AUGUSTA – I remember one winter afternoon. I was checking a logging job in Township 1, Range 6, north of Millinocket, and I came across an active deer yard outside of the harvest area where there must have been 40 deer standing quietly under the protection of the conifers overhead.

The sight was breathtaking. Then there was that autumn afternoon in T2R8, just west of Lincoln, about a mile from the nearest road.

My dog walked beside me as I used my ax to clear boundary lines and re-blaze trees that marked the property line, when I heard the unmistakable noise of a bull moose in rut.

And it was coming right at us. I froze, eyes searching for a tree big enough to climb; the dog was barking until I thought she’d be the end of us both. The moose, no more than 20 feet away, stared at me and huffed a few times before disappearing into the alders.

Some of my most cherished memories of working days come from the unorganized territories of Maine where I worked as a forester for about 13 years for International Paper.

The Legislature is grappling with L.D. 1534 and efforts to abolish the Land Use Regulation Commission, which oversees land use and development in these areas without municipal government, and these memories come back to me, raising concern over the future of the Maine North Woods.

Some who live in the unorganized territories believe LURC commissioners and staff have not heard them and have not responded to the urgent demands for jobs and economic growth.

Legislation to eliminate LURC has been late in coming this legislative session, with public hearings on L.D. 1534 only a few weeks ago, and adjournment on the horizon.

These initial efforts have been replaced with two proposals for a stakeholder group to study the issue and report back to the Legislative Committee on Agriculture, Conservation, and Forestry next year. Having served on that committee for two of my four terms in the Legislature, I know they have a tough road ahead of them.

The issue of who will oversee planning and permitting in 10.4 million acres of the unorganized territories will be studied, but key issues remain unresolved as competing proposals advance to the House and Senate.

Rep. Jeff McCabe, D-Skowhegan, has offered a proposal to improve the process within LURC, to review all options for making the land use planning and regulation in the UT more predictable, and empowering LURC to incorporate expertise from regional, local, and statewide agencies.

It includes legislators among the numerous key stakeholders, thus ensuring a broad range of perspectives is included in the deliberations.

The McCabe amendment also outlines a charge to the stakeholder group to explore all options for ensuring that LURC officials address potential opportunities and conflicts in their planning and permitting work, and that permit applications are dealt with in a timely and respectful manner.

The amendment by Rep.
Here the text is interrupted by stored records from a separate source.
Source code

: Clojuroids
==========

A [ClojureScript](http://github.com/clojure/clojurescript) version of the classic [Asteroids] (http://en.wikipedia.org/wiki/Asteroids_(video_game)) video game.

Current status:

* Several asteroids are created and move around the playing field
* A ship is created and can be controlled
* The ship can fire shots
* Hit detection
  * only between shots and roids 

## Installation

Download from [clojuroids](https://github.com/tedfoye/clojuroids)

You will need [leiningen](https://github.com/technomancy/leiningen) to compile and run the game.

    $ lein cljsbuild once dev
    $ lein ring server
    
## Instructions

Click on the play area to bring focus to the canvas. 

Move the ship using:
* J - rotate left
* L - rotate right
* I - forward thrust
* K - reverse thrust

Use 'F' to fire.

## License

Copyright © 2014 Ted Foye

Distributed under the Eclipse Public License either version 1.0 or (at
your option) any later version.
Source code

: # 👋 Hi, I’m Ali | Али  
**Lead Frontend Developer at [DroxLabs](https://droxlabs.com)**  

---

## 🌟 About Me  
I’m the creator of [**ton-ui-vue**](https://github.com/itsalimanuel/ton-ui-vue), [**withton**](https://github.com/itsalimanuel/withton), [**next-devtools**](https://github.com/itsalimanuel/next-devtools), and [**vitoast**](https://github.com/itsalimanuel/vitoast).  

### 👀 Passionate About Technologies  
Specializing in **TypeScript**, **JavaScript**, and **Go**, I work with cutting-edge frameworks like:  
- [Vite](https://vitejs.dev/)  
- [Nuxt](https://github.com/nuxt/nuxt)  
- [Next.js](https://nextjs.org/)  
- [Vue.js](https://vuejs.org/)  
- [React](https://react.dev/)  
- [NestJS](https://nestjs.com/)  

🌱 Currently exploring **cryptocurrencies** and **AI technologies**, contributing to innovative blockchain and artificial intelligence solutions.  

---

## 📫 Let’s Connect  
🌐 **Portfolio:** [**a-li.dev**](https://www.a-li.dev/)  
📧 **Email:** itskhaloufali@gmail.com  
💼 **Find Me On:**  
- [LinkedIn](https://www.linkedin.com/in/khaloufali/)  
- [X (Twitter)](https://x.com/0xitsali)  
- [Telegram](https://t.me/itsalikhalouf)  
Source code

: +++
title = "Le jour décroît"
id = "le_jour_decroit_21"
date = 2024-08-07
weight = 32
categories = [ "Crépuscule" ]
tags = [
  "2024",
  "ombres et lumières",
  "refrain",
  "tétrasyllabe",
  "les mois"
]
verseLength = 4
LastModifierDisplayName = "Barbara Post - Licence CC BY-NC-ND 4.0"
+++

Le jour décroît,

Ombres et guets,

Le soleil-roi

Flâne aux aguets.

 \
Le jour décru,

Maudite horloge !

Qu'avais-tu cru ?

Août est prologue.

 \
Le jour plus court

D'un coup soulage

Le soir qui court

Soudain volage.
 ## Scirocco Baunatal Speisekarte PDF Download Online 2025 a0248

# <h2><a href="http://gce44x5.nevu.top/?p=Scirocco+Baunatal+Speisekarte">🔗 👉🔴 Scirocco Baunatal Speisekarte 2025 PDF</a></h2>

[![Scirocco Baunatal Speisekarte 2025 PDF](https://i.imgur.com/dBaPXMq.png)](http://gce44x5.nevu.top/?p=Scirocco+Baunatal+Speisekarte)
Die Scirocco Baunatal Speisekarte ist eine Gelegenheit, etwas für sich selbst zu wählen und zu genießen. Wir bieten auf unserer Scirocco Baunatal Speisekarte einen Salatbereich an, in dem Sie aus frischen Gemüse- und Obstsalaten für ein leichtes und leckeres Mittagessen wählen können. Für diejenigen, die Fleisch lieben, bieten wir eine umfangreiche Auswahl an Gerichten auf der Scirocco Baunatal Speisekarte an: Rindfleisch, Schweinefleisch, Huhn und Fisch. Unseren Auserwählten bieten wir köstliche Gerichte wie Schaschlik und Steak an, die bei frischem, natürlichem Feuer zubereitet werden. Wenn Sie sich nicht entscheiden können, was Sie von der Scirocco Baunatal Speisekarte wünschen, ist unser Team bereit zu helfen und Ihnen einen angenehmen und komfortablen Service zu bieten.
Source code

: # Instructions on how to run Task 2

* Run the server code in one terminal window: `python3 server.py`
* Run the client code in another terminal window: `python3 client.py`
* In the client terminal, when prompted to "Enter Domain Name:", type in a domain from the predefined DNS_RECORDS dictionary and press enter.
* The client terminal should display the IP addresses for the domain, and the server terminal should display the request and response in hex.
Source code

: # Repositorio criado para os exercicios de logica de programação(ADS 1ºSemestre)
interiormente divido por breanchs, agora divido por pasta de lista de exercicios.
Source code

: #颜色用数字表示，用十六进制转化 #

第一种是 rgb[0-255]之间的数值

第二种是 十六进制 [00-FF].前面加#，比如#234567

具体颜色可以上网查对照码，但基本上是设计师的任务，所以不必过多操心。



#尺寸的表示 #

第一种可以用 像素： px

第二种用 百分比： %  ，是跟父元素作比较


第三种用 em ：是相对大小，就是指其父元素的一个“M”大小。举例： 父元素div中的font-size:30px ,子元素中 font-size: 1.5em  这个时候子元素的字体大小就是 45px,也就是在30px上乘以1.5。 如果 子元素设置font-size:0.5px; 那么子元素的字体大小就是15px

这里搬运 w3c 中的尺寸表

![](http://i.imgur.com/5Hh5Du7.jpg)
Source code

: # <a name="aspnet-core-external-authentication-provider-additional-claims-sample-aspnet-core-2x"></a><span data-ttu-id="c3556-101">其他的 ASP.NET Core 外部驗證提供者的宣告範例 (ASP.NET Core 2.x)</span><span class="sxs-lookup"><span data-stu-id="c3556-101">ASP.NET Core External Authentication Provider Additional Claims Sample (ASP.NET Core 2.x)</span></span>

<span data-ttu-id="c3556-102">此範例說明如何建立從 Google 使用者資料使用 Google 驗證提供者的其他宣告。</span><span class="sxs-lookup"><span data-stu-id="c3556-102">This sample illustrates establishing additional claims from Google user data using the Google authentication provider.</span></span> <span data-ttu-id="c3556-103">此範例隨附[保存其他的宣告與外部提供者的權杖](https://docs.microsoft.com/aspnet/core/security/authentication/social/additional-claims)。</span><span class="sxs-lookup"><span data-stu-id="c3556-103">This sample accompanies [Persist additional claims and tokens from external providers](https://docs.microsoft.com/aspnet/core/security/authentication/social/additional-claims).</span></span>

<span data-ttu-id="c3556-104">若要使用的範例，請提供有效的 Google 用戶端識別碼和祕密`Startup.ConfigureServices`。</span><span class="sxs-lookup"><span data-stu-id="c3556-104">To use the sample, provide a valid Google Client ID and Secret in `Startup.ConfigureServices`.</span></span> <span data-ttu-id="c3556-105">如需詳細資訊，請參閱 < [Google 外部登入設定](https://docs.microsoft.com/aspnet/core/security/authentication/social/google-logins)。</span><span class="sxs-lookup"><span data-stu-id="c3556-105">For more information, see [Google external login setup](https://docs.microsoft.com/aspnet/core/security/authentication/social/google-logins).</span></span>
Jeffrey Gifford, R-Lincoln, clearly favors a predetermined outcome of eliminating LURC, asking the study committee only to look at the governance of the UT, and to propose a transition plan if LURC is eliminated.

This is not the way to manage and encourage growth in an area so vast and unique that it is of statewide and even national significance.

As I reflect on my experiences living and working in Maine, I want to remind readers that those who work in the woods are as taken by the beauty of the North Woods as those who visit and vacation there.

And those who come to the woods for refuge from their work life do not dismiss the need for true, sustainable economic growth in rural Maine.

This is not a choice between protecting our natural assets and growing the economy.

Our challenge is to work together to figure out how to build our economy on the natural assets in a way that economy and environment continue to thrive for generations.

Rep. McCabe’s version of L.D. 1534 will provide an opportunity for this to happen, honoring both the local and statewide stewardship responsibilities.